Tort Claims Act: Town of Highland Park v. McCullers, No. 05-19-01431-CV, 2021 WL 2766390 (Tex. App.—Dallas June 29, 2021).  The Town of Highland Park hired a Southern Methodist University police officer to perform extra duty work to guard a private residence under construction.  While guarding the residence, a storm flooded the area and the officer died.  The officer’s estate sued and the town filed a plea to the jurisdiction on the grounds that the plaintiff failed to provide the city notice. The trial court denied the plea. The appellate court reversed the trial court and granted the plea. It found that: (1) the plaintiffs did not provide notice within six months as required by statute or within 30 days as required by the town’s charter; and (2) the town did not have actual or subjective awareness of the incident.
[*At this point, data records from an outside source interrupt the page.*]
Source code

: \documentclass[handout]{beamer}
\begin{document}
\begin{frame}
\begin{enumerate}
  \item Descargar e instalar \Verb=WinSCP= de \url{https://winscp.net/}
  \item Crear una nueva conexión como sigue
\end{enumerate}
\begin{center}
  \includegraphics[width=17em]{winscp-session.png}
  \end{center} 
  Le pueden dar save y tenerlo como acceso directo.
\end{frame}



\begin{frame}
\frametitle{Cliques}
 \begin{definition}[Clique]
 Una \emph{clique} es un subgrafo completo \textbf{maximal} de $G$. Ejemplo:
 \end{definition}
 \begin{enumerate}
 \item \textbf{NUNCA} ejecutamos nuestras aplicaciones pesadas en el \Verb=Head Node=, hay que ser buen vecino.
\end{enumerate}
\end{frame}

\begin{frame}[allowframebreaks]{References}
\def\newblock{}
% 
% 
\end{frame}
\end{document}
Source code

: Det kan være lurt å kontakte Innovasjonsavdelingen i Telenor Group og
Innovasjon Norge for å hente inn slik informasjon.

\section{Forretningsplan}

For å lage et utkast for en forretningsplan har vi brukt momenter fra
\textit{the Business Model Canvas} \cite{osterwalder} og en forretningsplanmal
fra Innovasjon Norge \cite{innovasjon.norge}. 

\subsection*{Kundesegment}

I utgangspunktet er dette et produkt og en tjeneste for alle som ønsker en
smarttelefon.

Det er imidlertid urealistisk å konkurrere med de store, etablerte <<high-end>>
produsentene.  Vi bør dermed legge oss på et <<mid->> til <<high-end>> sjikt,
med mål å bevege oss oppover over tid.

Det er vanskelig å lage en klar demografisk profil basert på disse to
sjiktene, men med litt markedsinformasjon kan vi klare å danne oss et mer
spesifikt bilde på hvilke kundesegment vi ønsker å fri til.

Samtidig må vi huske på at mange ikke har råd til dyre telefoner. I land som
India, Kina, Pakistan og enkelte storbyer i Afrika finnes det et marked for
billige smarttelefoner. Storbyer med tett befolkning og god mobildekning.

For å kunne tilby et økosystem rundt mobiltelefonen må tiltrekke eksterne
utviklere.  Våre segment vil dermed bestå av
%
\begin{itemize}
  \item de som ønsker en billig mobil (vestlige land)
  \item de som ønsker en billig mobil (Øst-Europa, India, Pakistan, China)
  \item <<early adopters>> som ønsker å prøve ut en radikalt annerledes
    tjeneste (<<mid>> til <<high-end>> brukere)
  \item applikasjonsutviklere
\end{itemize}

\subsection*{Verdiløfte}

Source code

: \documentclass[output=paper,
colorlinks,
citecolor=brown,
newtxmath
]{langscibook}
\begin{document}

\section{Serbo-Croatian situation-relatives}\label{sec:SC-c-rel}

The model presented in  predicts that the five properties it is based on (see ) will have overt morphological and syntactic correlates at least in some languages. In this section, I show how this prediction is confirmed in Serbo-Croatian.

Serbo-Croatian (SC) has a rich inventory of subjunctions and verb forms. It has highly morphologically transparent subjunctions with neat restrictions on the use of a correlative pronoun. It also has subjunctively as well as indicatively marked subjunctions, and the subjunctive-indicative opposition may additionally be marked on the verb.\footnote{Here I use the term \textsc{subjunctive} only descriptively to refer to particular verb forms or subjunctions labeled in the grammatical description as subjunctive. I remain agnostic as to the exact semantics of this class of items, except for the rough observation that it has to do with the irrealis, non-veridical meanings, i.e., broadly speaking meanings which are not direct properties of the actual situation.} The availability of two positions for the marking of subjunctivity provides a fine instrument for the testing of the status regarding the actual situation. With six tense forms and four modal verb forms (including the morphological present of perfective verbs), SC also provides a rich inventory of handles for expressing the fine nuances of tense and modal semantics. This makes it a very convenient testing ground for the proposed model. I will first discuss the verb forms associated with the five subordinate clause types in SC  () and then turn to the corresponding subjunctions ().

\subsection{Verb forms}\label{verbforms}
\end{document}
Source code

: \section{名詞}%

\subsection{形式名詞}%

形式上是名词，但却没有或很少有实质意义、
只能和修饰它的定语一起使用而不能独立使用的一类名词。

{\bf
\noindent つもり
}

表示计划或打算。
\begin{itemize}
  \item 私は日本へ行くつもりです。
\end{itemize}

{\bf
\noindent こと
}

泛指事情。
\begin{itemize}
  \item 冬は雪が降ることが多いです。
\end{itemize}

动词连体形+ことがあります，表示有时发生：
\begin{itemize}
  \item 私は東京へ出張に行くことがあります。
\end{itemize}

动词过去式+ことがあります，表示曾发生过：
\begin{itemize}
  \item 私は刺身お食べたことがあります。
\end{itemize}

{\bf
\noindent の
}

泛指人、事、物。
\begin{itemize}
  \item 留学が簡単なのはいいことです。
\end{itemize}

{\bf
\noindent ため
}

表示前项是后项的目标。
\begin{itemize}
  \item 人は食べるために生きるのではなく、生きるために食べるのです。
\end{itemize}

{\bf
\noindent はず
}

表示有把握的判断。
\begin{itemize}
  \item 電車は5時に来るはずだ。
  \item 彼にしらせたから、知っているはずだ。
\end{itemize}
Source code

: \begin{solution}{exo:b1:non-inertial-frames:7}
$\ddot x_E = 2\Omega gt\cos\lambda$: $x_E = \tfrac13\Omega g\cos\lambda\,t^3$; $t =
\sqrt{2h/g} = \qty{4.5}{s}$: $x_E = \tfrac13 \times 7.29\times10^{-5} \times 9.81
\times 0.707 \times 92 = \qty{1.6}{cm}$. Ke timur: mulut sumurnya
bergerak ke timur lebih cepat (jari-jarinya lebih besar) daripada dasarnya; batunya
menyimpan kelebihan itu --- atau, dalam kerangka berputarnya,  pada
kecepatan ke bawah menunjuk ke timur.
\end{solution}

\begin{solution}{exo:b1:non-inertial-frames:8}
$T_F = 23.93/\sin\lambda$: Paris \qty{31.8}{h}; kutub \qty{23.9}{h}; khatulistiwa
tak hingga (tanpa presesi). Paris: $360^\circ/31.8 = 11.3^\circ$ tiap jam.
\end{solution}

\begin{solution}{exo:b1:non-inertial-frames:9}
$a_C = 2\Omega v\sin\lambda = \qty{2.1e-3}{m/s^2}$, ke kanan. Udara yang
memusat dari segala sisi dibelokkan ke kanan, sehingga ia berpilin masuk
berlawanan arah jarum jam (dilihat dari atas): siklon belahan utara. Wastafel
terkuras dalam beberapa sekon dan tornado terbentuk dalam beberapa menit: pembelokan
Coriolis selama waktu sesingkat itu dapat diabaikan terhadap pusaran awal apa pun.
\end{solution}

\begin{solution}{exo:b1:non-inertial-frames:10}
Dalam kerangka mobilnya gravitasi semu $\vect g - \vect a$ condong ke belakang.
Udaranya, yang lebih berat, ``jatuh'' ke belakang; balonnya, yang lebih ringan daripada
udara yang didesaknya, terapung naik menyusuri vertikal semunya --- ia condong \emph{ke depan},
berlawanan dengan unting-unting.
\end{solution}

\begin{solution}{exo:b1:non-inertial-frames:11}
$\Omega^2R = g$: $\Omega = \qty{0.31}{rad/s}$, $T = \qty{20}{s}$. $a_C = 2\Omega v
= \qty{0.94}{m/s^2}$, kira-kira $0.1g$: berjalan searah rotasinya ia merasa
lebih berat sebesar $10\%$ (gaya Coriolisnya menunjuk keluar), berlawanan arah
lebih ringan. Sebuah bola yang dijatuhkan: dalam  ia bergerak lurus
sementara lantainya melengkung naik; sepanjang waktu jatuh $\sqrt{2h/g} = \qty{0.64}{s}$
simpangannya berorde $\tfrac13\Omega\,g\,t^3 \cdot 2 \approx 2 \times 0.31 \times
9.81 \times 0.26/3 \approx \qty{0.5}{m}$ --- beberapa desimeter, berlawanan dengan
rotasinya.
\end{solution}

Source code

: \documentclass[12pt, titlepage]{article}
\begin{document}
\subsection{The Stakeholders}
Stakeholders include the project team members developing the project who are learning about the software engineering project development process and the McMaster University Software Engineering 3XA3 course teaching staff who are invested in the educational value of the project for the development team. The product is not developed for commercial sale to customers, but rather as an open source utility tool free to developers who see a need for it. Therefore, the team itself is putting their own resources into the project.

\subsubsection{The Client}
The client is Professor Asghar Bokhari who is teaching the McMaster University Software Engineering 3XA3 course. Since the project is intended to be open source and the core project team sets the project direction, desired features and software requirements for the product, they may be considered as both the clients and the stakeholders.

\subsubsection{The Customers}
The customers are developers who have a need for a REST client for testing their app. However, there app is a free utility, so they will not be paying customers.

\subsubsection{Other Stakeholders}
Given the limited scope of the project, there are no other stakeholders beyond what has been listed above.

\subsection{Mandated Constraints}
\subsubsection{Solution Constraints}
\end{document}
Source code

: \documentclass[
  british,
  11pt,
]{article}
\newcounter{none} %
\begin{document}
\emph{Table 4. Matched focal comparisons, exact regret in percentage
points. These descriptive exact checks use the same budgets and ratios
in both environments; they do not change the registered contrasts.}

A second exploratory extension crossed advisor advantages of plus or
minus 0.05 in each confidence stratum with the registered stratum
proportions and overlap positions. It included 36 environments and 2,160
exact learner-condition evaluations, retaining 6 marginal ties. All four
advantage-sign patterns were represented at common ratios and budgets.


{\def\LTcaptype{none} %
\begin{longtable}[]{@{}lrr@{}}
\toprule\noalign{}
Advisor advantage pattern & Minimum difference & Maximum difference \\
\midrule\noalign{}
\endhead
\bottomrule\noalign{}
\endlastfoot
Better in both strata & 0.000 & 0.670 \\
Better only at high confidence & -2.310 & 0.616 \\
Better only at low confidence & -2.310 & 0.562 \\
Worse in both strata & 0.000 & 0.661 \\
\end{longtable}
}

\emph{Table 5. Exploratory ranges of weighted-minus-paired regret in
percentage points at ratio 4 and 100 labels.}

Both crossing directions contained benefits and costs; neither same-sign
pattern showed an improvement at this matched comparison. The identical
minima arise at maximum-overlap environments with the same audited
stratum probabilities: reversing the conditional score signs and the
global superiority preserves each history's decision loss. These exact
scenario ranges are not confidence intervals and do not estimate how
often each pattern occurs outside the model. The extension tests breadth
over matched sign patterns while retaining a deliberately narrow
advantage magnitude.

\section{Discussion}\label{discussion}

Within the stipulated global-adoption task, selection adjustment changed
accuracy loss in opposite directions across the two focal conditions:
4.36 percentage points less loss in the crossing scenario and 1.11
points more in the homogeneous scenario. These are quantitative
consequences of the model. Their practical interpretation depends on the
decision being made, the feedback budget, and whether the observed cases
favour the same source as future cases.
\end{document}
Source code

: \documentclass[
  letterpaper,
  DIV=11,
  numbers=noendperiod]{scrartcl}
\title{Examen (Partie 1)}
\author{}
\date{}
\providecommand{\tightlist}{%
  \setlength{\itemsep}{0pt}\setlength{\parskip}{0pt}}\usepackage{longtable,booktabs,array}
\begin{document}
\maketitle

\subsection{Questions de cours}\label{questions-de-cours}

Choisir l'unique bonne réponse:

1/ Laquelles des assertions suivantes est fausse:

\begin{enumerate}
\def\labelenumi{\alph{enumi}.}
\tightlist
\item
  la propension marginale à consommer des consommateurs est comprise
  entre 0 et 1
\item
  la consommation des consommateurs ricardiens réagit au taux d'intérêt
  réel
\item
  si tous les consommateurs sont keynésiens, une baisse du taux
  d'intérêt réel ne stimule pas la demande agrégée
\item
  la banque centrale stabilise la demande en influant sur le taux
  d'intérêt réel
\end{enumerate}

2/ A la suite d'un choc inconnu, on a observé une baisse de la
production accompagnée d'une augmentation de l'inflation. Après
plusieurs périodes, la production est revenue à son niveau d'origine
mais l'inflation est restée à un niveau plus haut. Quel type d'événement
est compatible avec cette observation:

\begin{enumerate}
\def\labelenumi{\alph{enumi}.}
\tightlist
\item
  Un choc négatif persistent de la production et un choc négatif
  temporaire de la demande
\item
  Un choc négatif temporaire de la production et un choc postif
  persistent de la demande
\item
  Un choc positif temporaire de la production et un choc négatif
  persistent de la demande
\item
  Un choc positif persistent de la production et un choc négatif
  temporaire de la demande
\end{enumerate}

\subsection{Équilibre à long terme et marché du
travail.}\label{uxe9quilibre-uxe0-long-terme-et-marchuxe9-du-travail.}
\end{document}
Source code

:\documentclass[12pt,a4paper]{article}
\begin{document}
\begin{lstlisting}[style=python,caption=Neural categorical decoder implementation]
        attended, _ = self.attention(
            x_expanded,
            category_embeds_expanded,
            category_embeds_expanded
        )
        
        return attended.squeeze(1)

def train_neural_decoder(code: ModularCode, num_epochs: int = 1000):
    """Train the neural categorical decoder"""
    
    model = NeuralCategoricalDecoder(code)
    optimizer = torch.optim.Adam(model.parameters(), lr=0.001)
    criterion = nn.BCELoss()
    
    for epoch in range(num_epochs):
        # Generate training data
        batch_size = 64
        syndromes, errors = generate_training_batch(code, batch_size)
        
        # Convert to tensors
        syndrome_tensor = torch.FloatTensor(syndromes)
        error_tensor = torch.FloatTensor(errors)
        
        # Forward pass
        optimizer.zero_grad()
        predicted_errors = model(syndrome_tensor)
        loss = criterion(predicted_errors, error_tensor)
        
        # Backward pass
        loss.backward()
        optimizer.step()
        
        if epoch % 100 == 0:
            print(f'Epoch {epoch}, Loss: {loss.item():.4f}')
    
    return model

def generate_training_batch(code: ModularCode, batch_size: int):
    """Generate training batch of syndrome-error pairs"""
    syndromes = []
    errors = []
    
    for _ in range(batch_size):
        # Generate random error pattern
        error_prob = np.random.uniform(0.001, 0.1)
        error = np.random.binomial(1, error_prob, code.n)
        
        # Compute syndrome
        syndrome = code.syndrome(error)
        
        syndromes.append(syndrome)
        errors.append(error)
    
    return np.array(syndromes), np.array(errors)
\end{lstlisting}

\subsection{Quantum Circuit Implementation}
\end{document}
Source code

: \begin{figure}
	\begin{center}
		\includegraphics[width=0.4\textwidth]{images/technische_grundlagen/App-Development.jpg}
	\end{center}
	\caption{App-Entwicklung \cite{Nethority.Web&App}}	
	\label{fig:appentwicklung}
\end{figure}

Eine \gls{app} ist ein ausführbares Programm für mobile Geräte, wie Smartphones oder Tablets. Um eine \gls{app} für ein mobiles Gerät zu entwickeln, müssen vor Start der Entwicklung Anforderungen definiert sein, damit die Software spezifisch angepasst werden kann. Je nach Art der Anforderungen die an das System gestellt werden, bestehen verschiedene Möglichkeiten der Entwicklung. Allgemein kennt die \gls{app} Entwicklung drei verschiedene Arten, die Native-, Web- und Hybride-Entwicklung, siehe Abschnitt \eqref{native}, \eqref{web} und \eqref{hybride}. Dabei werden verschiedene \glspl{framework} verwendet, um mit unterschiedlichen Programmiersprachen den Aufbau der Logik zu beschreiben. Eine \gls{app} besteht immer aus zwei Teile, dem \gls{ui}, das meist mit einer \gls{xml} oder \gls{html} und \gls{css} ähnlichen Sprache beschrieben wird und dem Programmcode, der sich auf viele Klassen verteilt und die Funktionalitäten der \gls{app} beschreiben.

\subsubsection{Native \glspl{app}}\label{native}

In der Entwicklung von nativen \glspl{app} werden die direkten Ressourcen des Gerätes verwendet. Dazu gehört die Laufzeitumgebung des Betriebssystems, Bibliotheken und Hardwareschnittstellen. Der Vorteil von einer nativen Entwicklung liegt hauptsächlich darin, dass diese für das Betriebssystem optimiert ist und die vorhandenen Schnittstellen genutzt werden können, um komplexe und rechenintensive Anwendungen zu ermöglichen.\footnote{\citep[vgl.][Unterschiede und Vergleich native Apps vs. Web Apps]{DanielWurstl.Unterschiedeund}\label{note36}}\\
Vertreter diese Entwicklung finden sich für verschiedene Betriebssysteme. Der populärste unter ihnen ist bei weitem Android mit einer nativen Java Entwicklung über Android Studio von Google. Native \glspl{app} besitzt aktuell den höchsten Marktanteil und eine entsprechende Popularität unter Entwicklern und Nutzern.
The appellate court also rejected the plaintiff’s argument that the town was acting in a proprietary capacity when providing private security.

Governmental Immunity: City of Houston v. Ayala, No. 14-20-00164-CV, 2021 WL 2472804 (Tex. App.Houston [14th Dist.] June 17, 2021).  Ayala slipped and fell on an orange substance when exiting an escalator in the George Bush International Airport and sued the city for negligent activity and premises liability. The city filed a plea to the jurisdiction arguing governmental immunity, which was denied by the trial court, and the city appealed. A governmental unit is immune from suit unless its immunity is expressly waived. The Texas Tort Claims Act can waive immunity for cases based on premises defects.  Because Ayala was merely the holder of a plane ticket and did not specifically pay for entry to the airport, the city owed her the duty of care due to a licensee rather than an invitee, which means the city had to protect her from a dangerous condition of which it actually knew. The court determined that because Ayala failed to establish actual knowledge of the dangerous condition, her claims should have been dismissed.  Furthermore, the court held that because Ayala’s claims were founded in premises liability, the negligent activity claims should also be dismissed. Accordingly, the appellate court reversed the trial court’s order and rendered judgment dismissing the case.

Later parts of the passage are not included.